0
votes

Goal: each node, having a copy of the matrix, reads the matrix, calculates some value via mapper(matrix, key), and emits <key, value>

I'm, trying to use mapper written in python via streaming. There are no reducers. Essentially, I'm trying to do the task similar to https://hadoop.apache.org/docs/current/hadoop-streaming/HadoopStreaming.html#How_do_I_process_files_one_per_map

Approach: I generated an input file (tasks) in the following format (header just for reference):

/path/matrix.csv 0
/path/matrix.csv 0
...              99

Then I run (hadoop streaming) mapper on this tasks. Mapper parses line to get the arguments - filename, key; then mapper reads the matrix by filename and calculates the value associated with the key; then emits <key, value>.

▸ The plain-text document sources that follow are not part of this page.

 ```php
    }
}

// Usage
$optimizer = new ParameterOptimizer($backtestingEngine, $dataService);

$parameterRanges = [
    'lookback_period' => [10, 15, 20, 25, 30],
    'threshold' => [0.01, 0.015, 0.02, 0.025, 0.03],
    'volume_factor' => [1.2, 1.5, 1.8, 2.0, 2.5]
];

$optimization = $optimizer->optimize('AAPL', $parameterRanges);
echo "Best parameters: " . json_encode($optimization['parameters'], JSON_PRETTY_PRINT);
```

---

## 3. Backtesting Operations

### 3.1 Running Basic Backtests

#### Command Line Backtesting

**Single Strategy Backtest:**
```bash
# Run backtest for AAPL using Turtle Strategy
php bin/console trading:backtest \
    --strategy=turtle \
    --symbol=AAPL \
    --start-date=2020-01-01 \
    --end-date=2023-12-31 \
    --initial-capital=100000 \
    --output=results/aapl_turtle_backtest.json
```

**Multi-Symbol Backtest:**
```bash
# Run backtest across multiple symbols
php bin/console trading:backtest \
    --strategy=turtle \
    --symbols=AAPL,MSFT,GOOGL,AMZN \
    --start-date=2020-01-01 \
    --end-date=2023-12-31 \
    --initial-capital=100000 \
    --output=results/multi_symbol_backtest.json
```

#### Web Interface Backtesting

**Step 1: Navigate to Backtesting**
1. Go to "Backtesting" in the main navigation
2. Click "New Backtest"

Problem: current approach works and produces correct results, but it does so in one mapper, since the input file size is mere 100 lines of text, and it is not getting split into several mappers. How do I force such split despite small input size?

1
Why do you need it? Let's leave the decision to framework on number of mappers. - Ravindra babu
Please reread the problem statement. My input have to be small, because it only contains a file path and the key. The file would be big, but fits to memory of each machine. So I just need to run in parallel many machines on the same data with different key. - alexsalo

1 Answers

0
votes

I realized that instead of doing several mappers and no reducers I could do just the exact opposite. Now my architecture is as follows:

  • thin mapper simply reads the input parameters and emits key, value
  • fat reducers read the files and execute algorithm with received key, then emit results
  • set -D mapreduce.job.reduces=10 to change the parallelization level

It was silly (mistaken) approach, but the correct one was not obvious either.